## [How to complete this task]
Produce an exact transcription of every entry.

## [Supplied records]
▼

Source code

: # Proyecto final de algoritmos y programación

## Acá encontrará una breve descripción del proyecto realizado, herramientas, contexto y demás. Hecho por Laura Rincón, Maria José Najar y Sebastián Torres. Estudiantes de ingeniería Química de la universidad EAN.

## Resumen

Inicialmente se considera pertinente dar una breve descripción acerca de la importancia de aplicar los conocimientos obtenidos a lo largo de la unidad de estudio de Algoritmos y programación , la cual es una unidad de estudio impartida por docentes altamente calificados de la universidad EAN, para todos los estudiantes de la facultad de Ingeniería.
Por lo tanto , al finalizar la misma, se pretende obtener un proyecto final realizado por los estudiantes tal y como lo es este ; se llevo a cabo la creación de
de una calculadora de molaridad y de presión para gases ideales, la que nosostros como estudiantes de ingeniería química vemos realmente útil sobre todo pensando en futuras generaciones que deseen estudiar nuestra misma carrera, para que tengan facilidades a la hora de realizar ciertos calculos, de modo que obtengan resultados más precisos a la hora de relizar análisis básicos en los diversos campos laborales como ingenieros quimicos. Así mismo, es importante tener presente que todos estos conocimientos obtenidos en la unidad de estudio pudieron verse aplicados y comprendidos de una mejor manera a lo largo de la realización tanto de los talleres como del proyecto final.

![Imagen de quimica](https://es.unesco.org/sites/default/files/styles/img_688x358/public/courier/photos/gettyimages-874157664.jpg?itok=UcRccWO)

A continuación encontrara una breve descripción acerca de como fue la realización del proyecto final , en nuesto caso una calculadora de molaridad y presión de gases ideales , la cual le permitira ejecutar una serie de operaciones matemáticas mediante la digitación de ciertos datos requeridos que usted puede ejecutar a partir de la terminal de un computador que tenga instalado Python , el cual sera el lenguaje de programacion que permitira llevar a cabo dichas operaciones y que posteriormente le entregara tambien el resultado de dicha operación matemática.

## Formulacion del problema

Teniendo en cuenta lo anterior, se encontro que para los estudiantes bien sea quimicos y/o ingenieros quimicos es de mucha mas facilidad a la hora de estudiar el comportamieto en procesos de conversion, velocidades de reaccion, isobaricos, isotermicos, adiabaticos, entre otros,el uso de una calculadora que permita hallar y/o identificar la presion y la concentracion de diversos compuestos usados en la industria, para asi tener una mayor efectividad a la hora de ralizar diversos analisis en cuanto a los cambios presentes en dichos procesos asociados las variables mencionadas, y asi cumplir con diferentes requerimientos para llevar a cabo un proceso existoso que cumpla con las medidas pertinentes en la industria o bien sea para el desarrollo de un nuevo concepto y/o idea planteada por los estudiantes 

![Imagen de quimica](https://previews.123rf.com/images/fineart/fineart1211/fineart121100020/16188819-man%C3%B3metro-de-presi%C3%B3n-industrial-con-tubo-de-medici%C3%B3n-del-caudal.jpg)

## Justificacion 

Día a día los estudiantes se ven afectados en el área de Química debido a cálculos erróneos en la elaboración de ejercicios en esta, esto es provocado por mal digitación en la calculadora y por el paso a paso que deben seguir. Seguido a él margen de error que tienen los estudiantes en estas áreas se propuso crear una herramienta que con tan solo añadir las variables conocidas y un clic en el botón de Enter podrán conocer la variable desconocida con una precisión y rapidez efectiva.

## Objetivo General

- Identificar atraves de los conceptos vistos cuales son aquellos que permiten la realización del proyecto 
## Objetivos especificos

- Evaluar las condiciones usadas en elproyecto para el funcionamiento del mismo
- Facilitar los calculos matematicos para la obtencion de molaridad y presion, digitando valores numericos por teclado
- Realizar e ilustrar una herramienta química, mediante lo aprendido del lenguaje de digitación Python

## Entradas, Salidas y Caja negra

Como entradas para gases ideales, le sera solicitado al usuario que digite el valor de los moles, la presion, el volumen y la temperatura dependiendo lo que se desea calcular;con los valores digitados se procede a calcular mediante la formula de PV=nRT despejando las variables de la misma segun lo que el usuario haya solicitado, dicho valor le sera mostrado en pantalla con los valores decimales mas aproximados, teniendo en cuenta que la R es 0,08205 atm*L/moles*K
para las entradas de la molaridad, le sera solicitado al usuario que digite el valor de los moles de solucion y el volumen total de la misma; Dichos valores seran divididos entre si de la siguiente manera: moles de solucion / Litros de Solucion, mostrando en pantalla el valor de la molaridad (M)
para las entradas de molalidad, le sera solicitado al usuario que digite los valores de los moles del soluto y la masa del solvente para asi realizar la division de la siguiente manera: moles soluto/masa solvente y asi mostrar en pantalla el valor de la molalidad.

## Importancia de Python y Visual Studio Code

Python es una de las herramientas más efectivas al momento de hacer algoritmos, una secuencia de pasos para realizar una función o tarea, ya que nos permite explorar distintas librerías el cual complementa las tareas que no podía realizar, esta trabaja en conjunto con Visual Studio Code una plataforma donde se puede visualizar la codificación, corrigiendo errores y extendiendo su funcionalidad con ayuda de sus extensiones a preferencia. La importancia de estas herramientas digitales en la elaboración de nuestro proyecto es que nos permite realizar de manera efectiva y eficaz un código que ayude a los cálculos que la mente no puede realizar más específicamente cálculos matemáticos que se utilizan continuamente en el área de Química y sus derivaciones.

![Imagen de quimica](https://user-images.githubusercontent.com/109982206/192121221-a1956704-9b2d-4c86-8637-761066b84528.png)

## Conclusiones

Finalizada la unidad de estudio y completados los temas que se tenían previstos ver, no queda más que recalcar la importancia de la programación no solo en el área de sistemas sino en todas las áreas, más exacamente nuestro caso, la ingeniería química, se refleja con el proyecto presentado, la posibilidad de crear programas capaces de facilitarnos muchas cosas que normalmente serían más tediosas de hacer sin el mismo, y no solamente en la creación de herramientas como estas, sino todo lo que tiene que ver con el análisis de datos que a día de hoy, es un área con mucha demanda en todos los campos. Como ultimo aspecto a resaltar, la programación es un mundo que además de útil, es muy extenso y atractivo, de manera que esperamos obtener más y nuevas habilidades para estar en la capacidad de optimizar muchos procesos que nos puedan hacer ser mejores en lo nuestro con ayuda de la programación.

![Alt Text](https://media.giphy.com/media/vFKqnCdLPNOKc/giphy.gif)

▲

## [Response]
Source code

: # Proyecto final de algoritmos y programación

## Acá encontrará una breve descripción del proyecto realizado, herramientas, contexto y demás. Hecho por Laura Rincón, Maria José Najar y Sebastián Torres. Estudiantes de ingeniería Química de la universidad EAN.

## Resumen

Inicialmente se considera pertinente dar una breve descripción acerca de la importancia de aplicar los conocimientos obtenidos a lo largo de la unidad de estudio de Algoritmos y programación , la cual es una unidad de estudio impartida por docentes altamente calificados de la universidad EAN, para todos los estudiantes de la facultad de Ingeniería.
Por lo tanto , al finalizar la misma, se pretende obtener un proyecto final realizado por los estudiantes tal y como lo es este ; se llevo a cabo la creación de
de una calculadora de molaridad y de presión para gases ideales, la que nosostros como estudiantes de ingeniería química vemos realmente útil sobre todo pensando en futuras generaciones que deseen estudiar nuestra misma carrera, para que tengan facilidades a la hora de realizar ciertos calculos, de modo que obtengan resultados más precisos a la hora de relizar análisis básicos en los diversos campos laborales como ingenieros quimicos. Así mismo, es importante tener presente que todos estos conocimientos obtenidos en la unidad de estudio pudieron verse aplicados y comprendidos de una mejor manera a lo largo de la realización tanto de los talleres como del proyecto final.

![Imagen de quimica](https://es.unesco.org/sites/default/files/styles/img_688x358/public/courier/photos/gettyimages-874157664.jpg?itok=UcRccWO)

A continuación encontrara una breve descripción acerca de como fue la realización del proyecto final , en nuesto caso una calculadora de molaridad y presión de gases ideales , la cual le permitira ejecutar una serie de operaciones matemáticas mediante la digitación de ciertos datos requeridos que usted puede ejecutar a partir de la terminal de un computador que tenga instalado Python , el cual sera el lenguaje de programacion que permitira llevar a cabo dichas operaciones y que posteriormente le entregara tambien el resultado de dicha operación matemática.

## Formulacion del problema

Teniendo en cuenta lo anterior, se encontro que para los estudiantes bien sea quimicos y/o ingenieros quimicos es de mucha mas facilidad a la hora de estudiar el comportamieto en procesos de conversion, velocidades de reaccion, isobaricos, isotermicos, adiabaticos, entre otros,el uso de una calculadora que permita hallar y/o identificar la presion y la concentracion de diversos compuestos usados en la industria, para asi tener una mayor efectividad a la hora de ralizar diversos analisis en cuanto a los cambios presentes en dichos procesos asociados las variables mencionadas, y asi cumplir con diferentes requerimientos para llevar a cabo un proceso existoso que cumpla con las medidas pertinentes en la industria o bien sea para el desarrollo de un nuevo concepto y/o idea planteada por los estudiantes 

![Imagen de quimica](https://previews.123rf.com/images/fineart/fineart1211/fineart121100020/16188819-man%C3%B3metro-de-presi%C3%B3n-industrial-con-tubo-de-medici%C3%B3n-del-caudal.jpg)

## Justificacion 

Día a día los estudiantes se ven afectados en el área de Química debido a cálculos erróneos en la elaboración de ejercicios en esta, esto es provocado por mal digitación en la calculadora y por el paso a paso que deben seguir. Seguido a él margen de error que tienen los estudiantes en estas áreas se propuso crear una herramienta que con tan solo añadir las variables conocidas y un clic en el botón de Enter podrán conocer la variable desconocida con una precisión y rapidez efectiva.

## Objetivo General

- Identificar atraves de los conceptos vistos cuales son aquellos que permiten la realización del proyecto 
## Objetivos especificos

- Evaluar las condiciones usadas en elproyecto para el funcionamiento del mismo
- Facilitar los calculos matematicos para la obtencion de molaridad y presion, digitando valores numericos por teclado
- Realizar e ilustrar una herramienta química, mediante lo aprendido del lenguaje de digitación Python

## Entradas, Salidas y Caja negra

Como entradas para gases ideales, le sera solicitado al usuario que digite el valor de los moles, la presion, el volumen y la temperatura dependiendo lo que se desea calcular;con los valores digitados se procede a calcular mediante la formula de PV=nRT despejando las variables de la misma segun lo que el usuario haya solicitado, dicho valor le sera mostrado en pantalla con los valores decimales mas aproximados, teniendo en cuenta que la R es 0,08205 atm*L/moles*K
para las entradas de la molaridad, le sera solicitado al usuario que digite el valor de los moles de solucion y el volumen total de la misma; Dichos valores seran divididos entre si de la siguiente manera: moles de solucion / Litros de Solucion, mostrando en pantalla el valor de la molaridad (M)
para las entradas de molalidad, le sera solicitado al usuario que digite los valores de los moles del soluto y la masa del solvente para asi realizar la division de la siguiente manera: moles soluto/masa solvente y asi mostrar en pantalla el valor de la molalidad.

## Importancia de Python y Visual Studio Code

Python es una de las herramientas más efectivas al momento de hacer algoritmos, una secuencia de pasos para realizar una función o tarea, ya que nos permite explorar distintas librerías el cual complementa las tareas que no podía realizar, esta trabaja en conjunto con Visual Studio Code una plataforma donde se puede visualizar la codificación, corrigiendo errores y extendiendo su funcionalidad con ayuda de sus extensiones a preferencia. La importancia de estas herramientas digitales en la elaboración de nuestro proyecto es que nos permite realizar de manera efectiva y eficaz un código que ayude a los cálculos que la mente no puede realizar más específicamente cálculos matemáticos que se utilizan continuamente en el área de Química y sus derivaciones.

![Imagen de quimica](https://user-images.githubusercontent.com/109982206/192121221-a1956704-9b2d-4c86-8637-761066b84528.png)

## Conclusiones

Finalizada la unidad de estudio y completados los temas que se tenían previstos ver, no queda más que recalcar la importancia de la programación no solo en el área de sistemas sino en todas las áreas, más exacamente nuestro caso, la ingeniería química, se refleja con el proyecto presentado, la posibilidad de crear programas capaces de facilitarnos muchas cosas que normalmente serían más tediosas de hacer sin el mismo, y no solamente en la creación de herramientas como estas, sino todo lo que tiene que ver con el análisis de datos que a día de hoy, es un área con mucha demanda en todos los campos. Como ultimo aspecto a resaltar, la programación es un mundo que además de útil, es muy extenso y atractivo, de manera que esperamos obtener más y nuevas habilidades para estar en la capacidad de optimizar muchos procesos que nos puedan hacer ser mejores en lo nuestro con ayuda de la programación.

![Alt Text](https://media.giphy.com/media/vFKqnCdLPNOKc/giphy.gif)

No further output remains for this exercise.